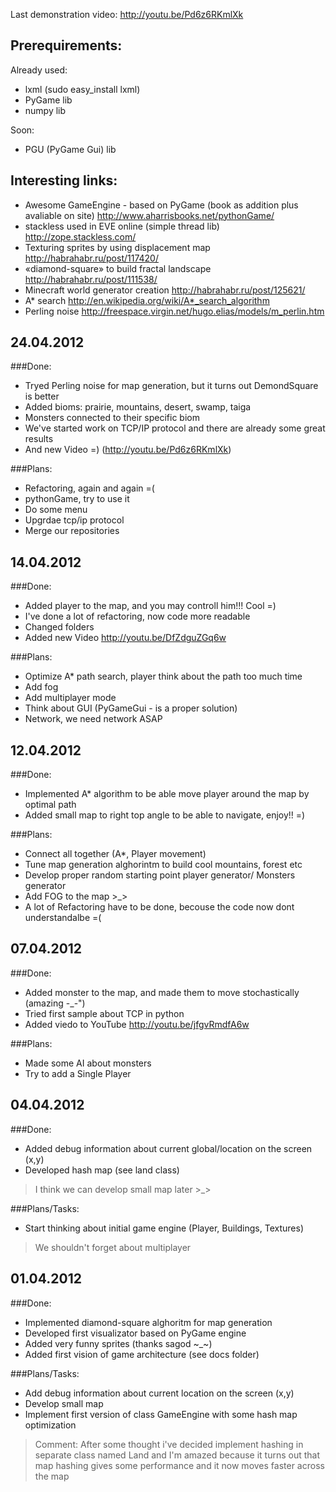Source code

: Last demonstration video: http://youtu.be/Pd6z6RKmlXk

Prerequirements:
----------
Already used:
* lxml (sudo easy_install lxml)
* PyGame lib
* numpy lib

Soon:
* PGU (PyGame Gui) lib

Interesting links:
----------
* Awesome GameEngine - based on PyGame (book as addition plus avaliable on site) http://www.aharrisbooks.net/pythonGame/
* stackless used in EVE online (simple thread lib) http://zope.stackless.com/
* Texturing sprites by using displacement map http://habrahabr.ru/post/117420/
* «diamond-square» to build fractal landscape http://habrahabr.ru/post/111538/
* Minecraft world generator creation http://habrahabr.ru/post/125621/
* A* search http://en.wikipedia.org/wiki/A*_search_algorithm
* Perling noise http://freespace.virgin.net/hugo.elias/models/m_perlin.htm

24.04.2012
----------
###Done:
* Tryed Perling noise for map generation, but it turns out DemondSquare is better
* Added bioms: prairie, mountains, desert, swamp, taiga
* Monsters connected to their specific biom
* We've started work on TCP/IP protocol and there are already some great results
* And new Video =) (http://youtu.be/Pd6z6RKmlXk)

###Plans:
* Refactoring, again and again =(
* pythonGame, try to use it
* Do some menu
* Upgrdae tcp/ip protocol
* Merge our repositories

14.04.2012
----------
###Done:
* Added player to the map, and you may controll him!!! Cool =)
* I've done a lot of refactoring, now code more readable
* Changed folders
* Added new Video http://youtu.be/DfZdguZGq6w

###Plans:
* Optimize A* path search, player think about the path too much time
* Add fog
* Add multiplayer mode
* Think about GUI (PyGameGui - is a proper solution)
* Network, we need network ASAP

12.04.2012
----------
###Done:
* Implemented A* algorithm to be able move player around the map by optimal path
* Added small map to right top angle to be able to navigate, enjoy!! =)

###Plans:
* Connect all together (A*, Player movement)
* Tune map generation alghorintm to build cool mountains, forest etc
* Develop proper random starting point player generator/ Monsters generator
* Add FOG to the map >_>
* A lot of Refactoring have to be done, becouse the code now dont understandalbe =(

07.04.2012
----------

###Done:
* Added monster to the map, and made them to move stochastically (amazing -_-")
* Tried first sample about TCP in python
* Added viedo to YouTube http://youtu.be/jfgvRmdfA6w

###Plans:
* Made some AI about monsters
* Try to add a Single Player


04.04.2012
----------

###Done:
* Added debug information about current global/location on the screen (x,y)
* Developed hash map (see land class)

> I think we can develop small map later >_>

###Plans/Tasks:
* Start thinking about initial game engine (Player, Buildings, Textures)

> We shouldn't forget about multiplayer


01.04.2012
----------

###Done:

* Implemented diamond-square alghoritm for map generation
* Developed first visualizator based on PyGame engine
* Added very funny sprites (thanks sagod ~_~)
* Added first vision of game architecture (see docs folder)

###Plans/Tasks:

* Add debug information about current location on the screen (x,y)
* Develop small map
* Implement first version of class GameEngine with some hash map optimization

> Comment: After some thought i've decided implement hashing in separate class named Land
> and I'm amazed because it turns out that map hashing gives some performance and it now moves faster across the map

============

● ACTION ITEM: Return all records exactly; no pictures.

● TASK ANSWER:
Source code

: Last demonstration video: http://youtu.be/Pd6z6RKmlXk

Prerequirements:
----------
Already used:
* lxml (sudo easy_install lxml)
* PyGame lib
* numpy lib

Soon:
* PGU (PyGame Gui) lib

Interesting links:
----------
* Awesome GameEngine - based on PyGame (book as addition plus avaliable on site) http://www.aharrisbooks.net/pythonGame/
* stackless used in EVE online (simple thread lib) http://zope.stackless.com/
* Texturing sprites by using displacement map http://habrahabr.ru/post/117420/
* «diamond-square» to build fractal landscape http://habrahabr.ru/post/111538/
* Minecraft world generator creation http://habrahabr.ru/post/125621/
* A* search http://en.wikipedia.org/wiki/A*_search_algorithm
* Perling noise http://freespace.virgin.net/hugo.elias/models/m_perlin.htm

24.04.2012
----------
###Done:
* Tryed Perling noise for map generation, but it turns out DemondSquare is better
* Added bioms: prairie, mountains, desert, swamp, taiga
* Monsters connected to their specific biom
* We've started work on TCP/IP protocol and there are already some great results
* And new Video =) (http://youtu.be/Pd6z6RKmlXk)

###Plans:
* Refactoring, again and again =(
* pythonGame, try to use it
* Do some menu
* Upgrdae tcp/ip protocol
* Merge our repositories

14.04.2012
----------
###Done:
* Added player to the map, and you may controll him!!! Cool =)
* I've done a lot of refactoring, now code more readable
* Changed folders
* Added new Video http://youtu.be/DfZdguZGq6w

###Plans:
* Optimize A* path search, player think about the path too much time
* Add fog
* Add multiplayer mode
* Think about GUI (PyGameGui - is a proper solution)
* Network, we need network ASAP

12.04.2012
----------
###Done:
* Implemented A* algorithm to be able move player around the map by optimal path
* Added small map to right top angle to be able to navigate, enjoy!! =)

###Plans:
* Connect all together (A*, Player movement)
* Tune map generation alghorintm to build cool mountains, forest etc
* Develop proper random starting point player generator/ Monsters generator
* Add FOG to the map >_>
* A lot of Refactoring have to be done, becouse the code now dont understandalbe =(

07.04.2012
----------

###Done:
* Added monster to the map, and made them to move stochastically (amazing -_-")
* Tried first sample about TCP in python
* Added viedo to YouTube http://youtu.be/jfgvRmdfA6w

###Plans:
* Made some AI about monsters
* Try to add a Single Player


04.04.2012
----------

###Done:
* Added debug information about current global/location on the screen (x,y)
* Developed hash map (see land class)

> I think we can develop small map later >_>

###Plans/Tasks:
* Start thinking about initial game engine (Player, Buildings, Textures)

> We shouldn't forget about multiplayer


01.04.2012
----------

###Done:

* Implemented diamond-square alghoritm for map generation
* Developed first visualizator based on PyGame engine
* Added very funny sprites (thanks sagod ~_~)
* Added first vision of game architecture (see docs folder)

###Plans/Tasks:

* Add debug information about current location on the screen (x,y)
* Develop small map
* Implement first version of class GameEngine with some hash map optimization

> Comment: After some thought i've decided implement hashing in separate class named Land
> and I'm amazed because it turns out that map hashing gives some performance and it now moves faster across the map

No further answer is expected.